- [MATERIAL FOR THE TASK]:
#####

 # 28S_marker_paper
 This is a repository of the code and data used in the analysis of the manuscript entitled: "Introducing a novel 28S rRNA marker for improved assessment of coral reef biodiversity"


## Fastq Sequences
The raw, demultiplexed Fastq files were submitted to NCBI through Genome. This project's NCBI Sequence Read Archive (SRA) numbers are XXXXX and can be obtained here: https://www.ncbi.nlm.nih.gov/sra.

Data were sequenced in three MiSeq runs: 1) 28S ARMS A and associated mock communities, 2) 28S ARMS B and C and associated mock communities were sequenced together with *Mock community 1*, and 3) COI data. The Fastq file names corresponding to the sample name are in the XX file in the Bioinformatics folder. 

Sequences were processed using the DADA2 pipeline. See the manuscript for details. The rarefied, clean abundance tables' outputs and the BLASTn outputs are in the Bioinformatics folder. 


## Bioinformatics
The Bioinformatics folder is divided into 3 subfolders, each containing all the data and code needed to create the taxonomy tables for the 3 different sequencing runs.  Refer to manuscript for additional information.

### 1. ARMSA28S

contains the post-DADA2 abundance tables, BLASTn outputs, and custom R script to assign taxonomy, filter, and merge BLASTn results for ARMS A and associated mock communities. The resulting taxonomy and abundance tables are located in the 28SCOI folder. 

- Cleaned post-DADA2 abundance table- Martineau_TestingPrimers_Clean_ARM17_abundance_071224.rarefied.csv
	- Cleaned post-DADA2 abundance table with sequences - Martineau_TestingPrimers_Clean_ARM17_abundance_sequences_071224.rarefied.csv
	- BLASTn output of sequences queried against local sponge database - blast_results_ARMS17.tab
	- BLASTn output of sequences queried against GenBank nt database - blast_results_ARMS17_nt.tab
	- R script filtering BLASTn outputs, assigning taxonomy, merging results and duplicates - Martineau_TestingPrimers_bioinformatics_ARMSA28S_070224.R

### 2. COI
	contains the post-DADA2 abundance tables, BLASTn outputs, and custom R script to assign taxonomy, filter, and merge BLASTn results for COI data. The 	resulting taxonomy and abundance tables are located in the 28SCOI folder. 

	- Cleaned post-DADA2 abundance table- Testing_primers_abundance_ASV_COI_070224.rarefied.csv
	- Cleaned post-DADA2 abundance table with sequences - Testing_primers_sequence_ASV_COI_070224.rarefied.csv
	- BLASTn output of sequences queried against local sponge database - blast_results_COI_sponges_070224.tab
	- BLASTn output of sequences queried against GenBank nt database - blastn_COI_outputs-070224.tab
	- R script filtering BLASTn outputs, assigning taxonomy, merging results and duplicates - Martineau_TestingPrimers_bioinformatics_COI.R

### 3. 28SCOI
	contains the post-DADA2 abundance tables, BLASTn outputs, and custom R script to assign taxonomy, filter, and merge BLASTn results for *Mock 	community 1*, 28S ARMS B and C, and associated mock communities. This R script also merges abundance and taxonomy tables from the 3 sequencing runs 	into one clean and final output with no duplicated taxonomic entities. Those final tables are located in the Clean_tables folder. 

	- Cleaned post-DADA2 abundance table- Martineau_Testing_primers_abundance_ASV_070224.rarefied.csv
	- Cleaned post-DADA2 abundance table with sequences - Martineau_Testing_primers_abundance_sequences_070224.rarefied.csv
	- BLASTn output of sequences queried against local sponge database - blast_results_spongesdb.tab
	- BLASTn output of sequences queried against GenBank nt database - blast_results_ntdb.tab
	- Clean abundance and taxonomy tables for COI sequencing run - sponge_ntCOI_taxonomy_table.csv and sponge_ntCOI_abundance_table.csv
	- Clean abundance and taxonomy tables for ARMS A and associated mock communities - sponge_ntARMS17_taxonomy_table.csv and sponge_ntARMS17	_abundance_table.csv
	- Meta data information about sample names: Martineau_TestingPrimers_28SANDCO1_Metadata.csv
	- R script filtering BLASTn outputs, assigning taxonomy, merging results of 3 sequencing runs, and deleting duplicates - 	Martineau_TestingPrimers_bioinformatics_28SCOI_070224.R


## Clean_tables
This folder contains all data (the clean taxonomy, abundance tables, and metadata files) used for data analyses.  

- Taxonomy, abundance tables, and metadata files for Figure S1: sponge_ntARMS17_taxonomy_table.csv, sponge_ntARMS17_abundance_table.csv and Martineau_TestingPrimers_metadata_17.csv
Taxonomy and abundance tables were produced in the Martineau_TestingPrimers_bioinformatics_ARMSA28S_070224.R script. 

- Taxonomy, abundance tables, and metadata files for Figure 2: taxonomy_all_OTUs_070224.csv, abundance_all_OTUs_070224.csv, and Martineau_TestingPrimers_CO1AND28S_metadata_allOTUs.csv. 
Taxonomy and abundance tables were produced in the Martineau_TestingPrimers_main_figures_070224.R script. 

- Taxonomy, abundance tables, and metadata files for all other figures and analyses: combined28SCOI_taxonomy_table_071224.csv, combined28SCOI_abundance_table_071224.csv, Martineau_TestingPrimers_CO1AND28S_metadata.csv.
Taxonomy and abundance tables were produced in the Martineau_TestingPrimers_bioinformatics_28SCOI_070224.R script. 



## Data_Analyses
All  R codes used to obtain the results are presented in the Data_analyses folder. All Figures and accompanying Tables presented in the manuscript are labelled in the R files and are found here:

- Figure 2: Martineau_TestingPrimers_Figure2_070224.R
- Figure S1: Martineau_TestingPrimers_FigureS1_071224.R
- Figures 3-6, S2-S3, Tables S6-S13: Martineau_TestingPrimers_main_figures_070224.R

#####

- [WORK INSTRUCTION]: Please write the listing out again, matching each line exactly.

- [OUTPUT OF THE EXERCISE]:
 # 28S_marker_paper
 This is a repository of the code and data used in the analysis of the manuscript entitled: "Introducing a novel 28S rRNA marker for improved assessment of coral reef biodiversity"


## Fastq Sequences
The raw, demultiplexed Fastq files were submitted to NCBI through Genome. This project's NCBI Sequence Read Archive (SRA) numbers are XXXXX and can be obtained here: https://www.ncbi.nlm.nih.gov/sra.

Data were sequenced in three MiSeq runs: 1) 28S ARMS A and associated mock communities, 2) 28S ARMS B and C and associated mock communities were sequenced together with *Mock community 1*, and 3) COI data. The Fastq file names corresponding to the sample name are in the XX file in the Bioinformatics folder. 

Sequences were processed using the DADA2 pipeline. See the manuscript for details. The rarefied, clean abundance tables' outputs and the BLASTn outputs are in the Bioinformatics folder. 


## Bioinformatics
The Bioinformatics folder is divided into 3 subfolders, each containing all the data and code needed to create the taxonomy tables for the 3 different sequencing runs.  Refer to manuscript for additional information.

### 1. ARMSA28S

contains the post-DADA2 abundance tables, BLASTn outputs, and custom R script to assign taxonomy, filter, and merge BLASTn results for ARMS A and associated mock communities. The resulting taxonomy and abundance tables are located in the 28SCOI folder. 

- Cleaned post-DADA2 abundance table- Martineau_TestingPrimers_Clean_ARM17_abundance_071224.rarefied.csv
	- Cleaned post-DADA2 abundance table with sequences - Martineau_TestingPrimers_Clean_ARM17_abundance_sequences_071224.rarefied.csv
	- BLASTn output of sequences queried against local sponge database - blast_results_ARMS17.tab
	- BLASTn output of sequences queried against GenBank nt database - blast_results_ARMS17_nt.tab
	- R script filtering BLASTn outputs, assigning taxonomy, merging results and duplicates - Martineau_TestingPrimers_bioinformatics_ARMSA28S_070224.R

### 2. COI
	contains the post-DADA2 abundance tables, BLASTn outputs, and custom R script to assign taxonomy, filter, and merge BLASTn results for COI data. The 	resulting taxonomy and abundance tables are located in the 28SCOI folder. 

	- Cleaned post-DADA2 abundance table- Testing_primers_abundance_ASV_COI_070224.rarefied.csv
	- Cleaned post-DADA2 abundance table with sequences - Testing_primers_sequence_ASV_COI_070224.rarefied.csv
	- BLASTn output of sequences queried against local sponge database - blast_results_COI_sponges_070224.tab
	- BLASTn output of sequences queried against GenBank nt database - blastn_COI_outputs-070224.tab
	- R script filtering BLASTn outputs, assigning taxonomy, merging results and duplicates - Martineau_TestingPrimers_bioinformatics_COI.R

### 3. 28SCOI
	contains the post-DADA2 abundance tables, BLASTn outputs, and custom R script to assign taxonomy, filter, and merge BLASTn results for *Mock 	community 1*, 28S ARMS B and C, and associated mock communities. This R script also merges abundance and taxonomy tables from the 3 sequencing runs 	into one clean and final output with no duplicated taxonomic entities. Those final tables are located in the Clean_tables folder. 

	- Cleaned post-DADA2 abundance table- Martineau_Testing_primers_abundance_ASV_070224.rarefied.csv
	- Cleaned post-DADA2 abundance table with sequences - Martineau_Testing_primers_abundance_sequences_070224.rarefied.csv
	- BLASTn output of sequences queried against local sponge database - blast_results_spongesdb.tab
	- BLASTn output of sequences queried against GenBank nt database - blast_results_ntdb.tab
	- Clean abundance and taxonomy tables for COI sequencing run - sponge_ntCOI_taxonomy_table.csv and sponge_ntCOI_abundance_table.csv
	- Clean abundance and taxonomy tables for ARMS A and associated mock communities - sponge_ntARMS17_taxonomy_table.csv and sponge_ntARMS17	_abundance_table.csv
	- Meta data information about sample names: Martineau_TestingPrimers_28SANDCO1_Metadata.csv
	- R script filtering BLASTn outputs, assigning taxonomy, merging results of 3 sequencing runs, and deleting duplicates - 	Martineau_TestingPrimers_bioinformatics_28SCOI_070224.R


## Clean_tables
This folder contains all data (the clean taxonomy, abundance tables, and metadata files) used for data analyses.  

- Taxonomy, abundance tables, and metadata files for Figure S1: sponge_ntARMS17_taxonomy_table.csv, sponge_ntARMS17_abundance_table.csv and Martineau_TestingPrimers_metadata_17.csv
Taxonomy and abundance tables were produced in the Martineau_TestingPrimers_bioinformatics_ARMSA28S_070224.R script. 

- Taxonomy, abundance tables, and metadata files for Figure 2: taxonomy_all_OTUs_070224.csv, abundance_all_OTUs_070224.csv, and Martineau_TestingPrimers_CO1AND28S_metadata_allOTUs.csv. 
Taxonomy and abundance tables were produced in the Martineau_TestingPrimers_main_figures_070224.R script. 

- Taxonomy, abundance tables, and metadata files for all other figures and analyses: combined28SCOI_taxonomy_table_071224.csv, combined28SCOI_abundance_table_071224.csv, Martineau_TestingPrimers_CO1AND28S_metadata.csv.
Taxonomy and abundance tables were produced in the Martineau_TestingPrimers_bioinformatics_28SCOI_070224.R script. 



## Data_Analyses
All  R codes used to obtain the results are presented in the Data_analyses folder. All Figures and accompanying Tables presented in the manuscript are labelled in the R files and are found here:

- Figure 2: Martineau_TestingPrimers_Figure2_070224.R
- Figure S1: Martineau_TestingPrimers_FigureS1_071224.R
- Figures 3-6, S2-S3, Tables S6-S13: Martineau_TestingPrimers_main_figures_070224.R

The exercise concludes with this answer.